◆ EXERCISE DESCRIPTION
Exclude all pictures. Then restate, word for word, the entries from the first line through the line that contains "Projecte inciat com".

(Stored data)
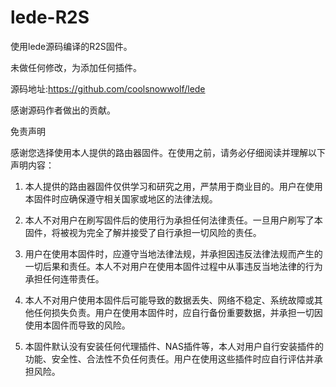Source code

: # lede-R2S

使用lede源码编译的R2S固件。

未做任何修改，为添加任何插件。

源码地址:https://github.com/coolsnowwolf/lede

感谢源码作者做出的贡献。

免责声明

感谢您选择使用本人提供的路由器固件。在使用之前，请务必仔细阅读并理解以下声明内容：

1. 本人提供的路由器固件仅供学习和研究之用，严禁用于商业目的。用户在使用本固件时应确保遵守相关国家或地区的法律法规。

2. 本人不对用户在刷写固件后的使用行为承担任何法律责任。一旦用户刷写了本固件，将被视为完全了解并接受了自行承担一切风险的责任。

3. 用户在使用本固件时，应遵守当地法律法规，并承担因违反法律法规而产生的一切后果和责任。本人不对用户在使用本固件过程中从事违反当地法律的行为承担任何连带责任。

4. 本人不对用户使用本固件后可能导致的数据丢失、网络不稳定、系统故障或其他任何损失负责。用户在使用本固件时，应自行备份重要数据，并承担一切因使用本固件而导致的风险。

5. 本固件默认没有安装任何代理插件、NAS插件等，本人对用户自行安装插件的功能、安全性、合法性不负任何责任。用户在使用这些插件时应自行评估并承担风险。



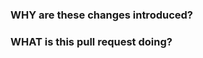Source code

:<!--
  ☝️How to write a good PR title:
  - Prefix it with [Feature] (if applicable)
  - Start with a verb, for example: Add, Delete, Improve, Fix…
  - Give as much context as necessary and as little as possible
  - Prefix it with [WIP] while it’s a work in progress
-->

### WHY are these changes introduced?


<!--
  Context about the problem that’s being addressed.
-->

### WHAT is this pull request doing?

<!--
  Summary of the changes committed.
  Before / after screenshots appreciated for UI changes.
-->
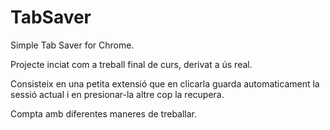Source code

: # TabSaver
Simple Tab Saver for Chrome.

Projecte inciat com a treball final de curs, derivat a ús real. 

Consisteix en una petita extensió que en clicarla guarda automaticament la sessió actual i en presionar-la altre cop la recupera. 

Compta amb diferentes maneres de treballar. 
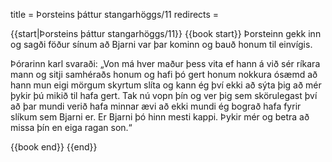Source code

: title = Þorsteins þáttur stangarhöggs/11
redirects =
>>>>

{{start|Þorsteins þáttur stangarhöggs/11}}
{{book start}}
Þorsteinn gekk inn og sagði föður sínum að Bjarni var þar kominn og bauð honum til einvígis.

Þórarinn karl svaraði: „Von má hver maður þess vita ef hann á við sér ríkara mann og sitji samhéraðs honum og hafi þó gert honum nokkura ósæmd að hann mun eigi mörgum skyrtum slíta og kann ég því ekki að sýta þig að mér þykir þú mikið til hafa gert. Tak nú vopn þín og ver þig sem skörulegast því að þar mundi verið hafa minnar ævi að ekki mundi ég bograð hafa fyrir slíkum sem Bjarni er. Er Bjarni þó hinn mesti kappi. Þykir mér og betra að missa þín en eiga ragan son.“


{{book end}}
{{end}}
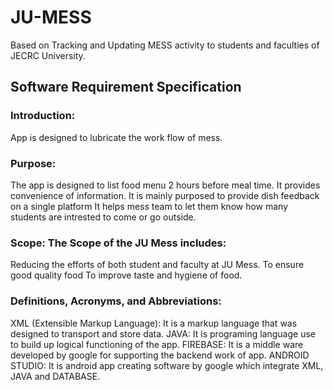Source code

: # JU-MESS
Based on Tracking and Updating MESS activity to students and faculties of JECRC University.
## Software Requirement Specification

### Introduction:
App is designed to lubricate the work flow of mess. 


### Purpose: 
The app is designed to list food menu 2 hours before meal time.
It provides convenience of information.
It is mainly purposed to provide dish feedback on a single platform
It helps mess team to let them know how many students are intrested to come or go outside.


### Scope: The Scope of the JU Mess includes: 
Reducing the efforts of both student and faculty at JU Mess.
To ensure good quality food
To improve taste and hygiene of food.

### Definitions, Acronyms, and Abbreviations:
XML (Extensible Markup Language): It is a markup language that was designed to transport and store data.
JAVA: It is programing language use to build up logical functioning of the app.
FIREBASE: It is a middle ware developed by google for supporting the backend work of app.
ANDROID STUDIO: It is android app creating software by google which integrate XML, JAVA and DATABASE.


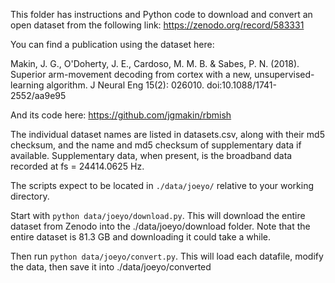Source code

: This folder has instructions and Python code to download and convert
an open dataset from the following link:
https://zenodo.org/record/583331

You can find a publication using the dataset here:

Makin, J. G., O'Doherty, J. E., Cardoso, M. M. B. & Sabes, P. N. (2018).
Superior arm-movement decoding from cortex with a new, unsupervised-learning algorithm.
J Neural Eng 15(2): 026010. doi:10.1088/1741-2552/aa9e95

And its code here: https://github.com/jgmakin/rbmish 


The individual dataset names are listed in datasets.csv, along with their md5
checksum, and the name and md5 checksum of supplementary data if available.
Supplementary data, when present, is the broadband data recorded at
fs = 24414.0625 Hz.

The scripts expect to be located in `./data/joeyo/` relative to your working
directory.

Start with `python data/joeyo/download.py`. This will download the entire dataset
from Zenodo into the ./data/joeyo/download folder.
Note that the entire dataset is 81.3 GB and downloading it could take a while.

Then run `python data/joeyo/convert.py`. This will load each datafile, modify the
data, then save it into ./data/joeyo/converted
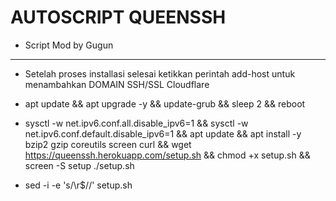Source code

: # AUTOSCRIPT QUEENSSH
- Script Mod by Gugun
<hr>

- Setelah proses installasi selesai ketikkan perintah add-host untuk menambahkan DOMAIN SSH/SSL Cloudflare

- apt update && apt upgrade -y && update-grub && sleep 2 && reboot

- sysctl -w net.ipv6.conf.all.disable_ipv6=1 && sysctl -w net.ipv6.conf.default.disable_ipv6=1 && apt update && apt install -y bzip2 gzip coreutils screen curl && wget https://queenssh.herokuapp.com/setup.sh && chmod +x setup.sh && screen -S setup ./setup.sh

- sed -i -e 's/\r$//' setup.sh
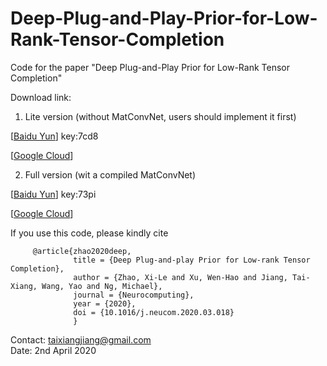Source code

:# Deep-Plug-and-Play-Prior-for-Low-Rank-Tensor-Completion
Code for the paper "Deep Plug-and-Play Prior for Low-Rank Tensor Completion"

Download link:
1. Lite version (without MatConvNet, users should implement it first)

[[Baidu Yun](https://pan.baidu.com/s/1Gs-wD8Du8Ic8-NKonYETEg)] key:7cd8

[[Google Cloud](https://drive.google.com/drive/folders/1ExDi4fjJIM19L9WNG9xSHF-xD7svoKxt?usp=sharing)] 

2. Full version (wit a compiled MatConvNet)

[[Baidu Yun](https://pan.baidu.com/s/14NC7rEgJ26XVZ5UaAsAJbA)] key:73pi

[[Google Cloud](https://drive.google.com/file/d/1GVPgeO0MTc8Ci9fQPwIKtlNpUGSv-Gs-/view?usp=sharing)] 


If you use this code, please kindly cite

         @article{zhao2020deep,
                  title = {Deep Plug-and-play Prior for Low-rank Tensor Completion},
                  author = {Zhao, Xi-Le and Xu, Wen-Hao and Jiang, Tai-Xiang, Wang, Yao and Ng, Michael},
                  journal = {Neurocomputing},
                  year = {2020},
                  doi = {10.1016/j.neucom.2020.03.018}
                  }
                  
Contact: taixiangjiang@gmail.com\
Date: 2nd April 2020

◆ WRITTEN RESPONSE
Source code

: # lede-R2S

使用lede源码编译的R2S固件。

未做任何修改，为添加任何插件。

源码地址:https://github.com/coolsnowwolf/lede

感谢源码作者做出的贡献。

免责声明

感谢您选择使用本人提供的路由器固件。在使用之前，请务必仔细阅读并理解以下声明内容：

1. 本人提供的路由器固件仅供学习和研究之用，严禁用于商业目的。用户在使用本固件时应确保遵守相关国家或地区的法律法规。

2. 本人不对用户在刷写固件后的使用行为承担任何法律责任。一旦用户刷写了本固件，将被视为完全了解并接受了自行承担一切风险的责任。

3. 用户在使用本固件时，应遵守当地法律法规，并承担因违反法律法规而产生的一切后果和责任。本人不对用户在使用本固件过程中从事违反当地法律的行为承担任何连带责任。

4. 本人不对用户使用本固件后可能导致的数据丢失、网络不稳定、系统故障或其他任何损失负责。用户在使用本固件时，应自行备份重要数据，并承担一切因使用本固件而导致的风险。

5. 本固件默认没有安装任何代理插件、NAS插件等，本人对用户自行安装插件的功能、安全性、合法性不负任何责任。用户在使用这些插件时应自行评估并承担风险。



Source code

:<!--
  ☝️How to write a good PR title:
  - Prefix it with [Feature] (if applicable)
  - Start with a verb, for example: Add, Delete, Improve, Fix…
  - Give as much context as necessary and as little as possible
  - Prefix it with [WIP] while it’s a work in progress
-->

### WHY are these changes introduced?


<!--
  Context about the problem that’s being addressed.
-->

### WHAT is this pull request doing?

<!--
  Summary of the changes committed.
  Before / after screenshots appreciated for UI changes.
-->
Source code

: # TabSaver
Simple Tab Saver for Chrome.

Projecte inciat com a treball final de curs, derivat a ús real. 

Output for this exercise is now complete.